Penampilan Vinicius menjadi pembeda di tengah pertandingan yang berlangsung ketat sejak menit awal. Kecepatan, kreativitas, dan kemampuannya menembus pertahanan lawan membuat Brasil mampu keluar dari tekanan setelah sempat tertinggal lebih dahulu.

“Kami tidak pernah menyerah dan terus mencari cara untuk kembali ke pertandingan,” demikian gambaran semangat yang tercermin dari permainan Brasil sepanjang laga ketika berupaya mengejar ketertinggalan.

Maroko sebenarnya lebih dahulu memimpin melalui gol Ismael Saibari pada menit ke-21. Proses gol diawali umpan terobosan Brahim Diaz yang sukses membelah lini pertahanan Brasil sebelum diselesaikan dengan tenang oleh Saibari di hadapan penjaga gawang Alisson.

Keunggulan tersebut membuat tim asal Afrika Utara semakin percaya diri mengendalikan ritme permainan. Brasil dipaksa meningkatkan intensitas serangan untuk mencari gol penyama kedudukan.

Upaya itu membuahkan hasil pada menit ke-32 ketika Bruno Guimaraes mengirim bola kepada Vinicius Junior di sisi kiri kotak penalti. Penyerang berusia 25 tahun tersebut menggiring bola ke area yang lebih terbuka sebelum melepaskan tendangan kaki kanan yang gagal dijangkau Yassine Bounou.

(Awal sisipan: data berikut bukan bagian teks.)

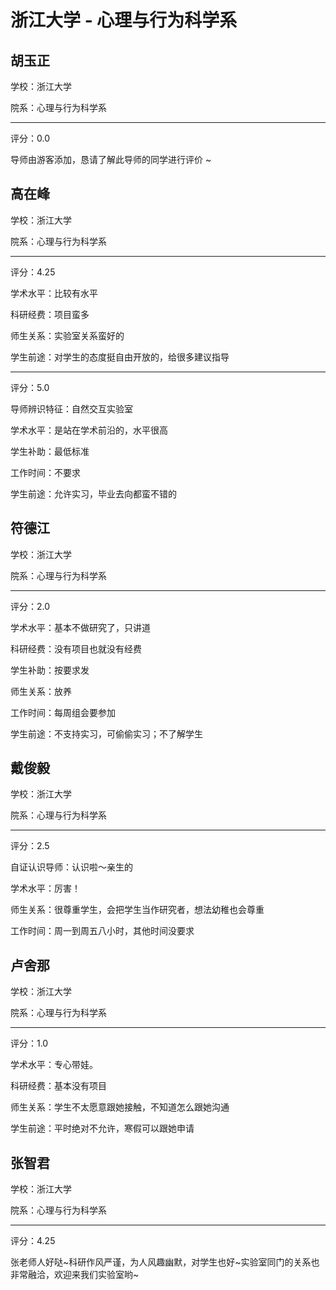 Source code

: # 浙江大学 - 心理与行为科学系

## 胡玉正

学校：浙江大学

院系：心理与行为科学系

* * *

评分：0.0

导师由游客添加，恳请了解此导师的同学进行评价 ~

## 高在峰

学校：浙江大学

院系：心理与行为科学系

* * *

评分：4.25

学术水平：比较有水平

科研经费：项目蛮多

师生关系：实验室关系蛮好的

学生前途：对学生的态度挺自由开放的，给很多建议指导

* * *

评分：5.0

导师辨识特征：自然交互实验室

学术水平：是站在学术前沿的，水平很高

学生补助：最低标准

工作时间：不要求

学生前途：允许实习，毕业去向都蛮不错的

## 符德江

学校：浙江大学

院系：心理与行为科学系

* * *

评分：2.0

学术水平：基本不做研究了，只讲道

科研经费：没有项目也就没有经费

学生补助：按要求发

师生关系：放养

工作时间：每周组会要参加

学生前途：不支持实习，可偷偷实习；不了解学生

## 戴俊毅

学校：浙江大学

院系：心理与行为科学系

* * *

评分：2.5

自证认识导师：认识啦～亲生的

学术水平：厉害！

师生关系：很尊重学生，会把学生当作研究者，想法幼稚也会尊重

工作时间：周一到周五八小时，其他时间没要求

## 卢舍那

学校：浙江大学

院系：心理与行为科学系

* * *

评分：1.0

学术水平：专心带娃。

科研经费：基本没有项目

师生关系：学生不太愿意跟她接触，不知道怎么跟她沟通

学生前途：平时绝对不允许，寒假可以跟她申请

## 张智君

学校：浙江大学

院系：心理与行为科学系

* * *

评分：4.25

张老师人好哒~科研作风严谨，为人风趣幽默，对学生也好~实验室同门的关系也非常融洽，欢迎来我们实验室哟~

“Gol itu memberi kami momentum untuk bangkit dan mengembalikan keseimbangan pertandingan,” menjadi cerminan pentingnya aksi Vinicius dalam mengubah jalannya laga.

Menjelang turun minum, Brasil hampir membalikkan keadaan melalui tendangan akrobatik Lucas Paqueta. Namun, refleks cepat Bounou membuat peluang emas tersebut gagal berbuah gol sehingga babak pertama ditutup dengan skor 1-1.

Memasuki babak kedua, kedua kesebelasan terus saling menekan. Maroko memperoleh beberapa kesempatan berbahaya, tetapi Alisson tampil disiplin dan melakukan dua penyelamatan penting, terutama pada masa tambahan waktu yang menjaga Brasil terhindar dari kekalahan.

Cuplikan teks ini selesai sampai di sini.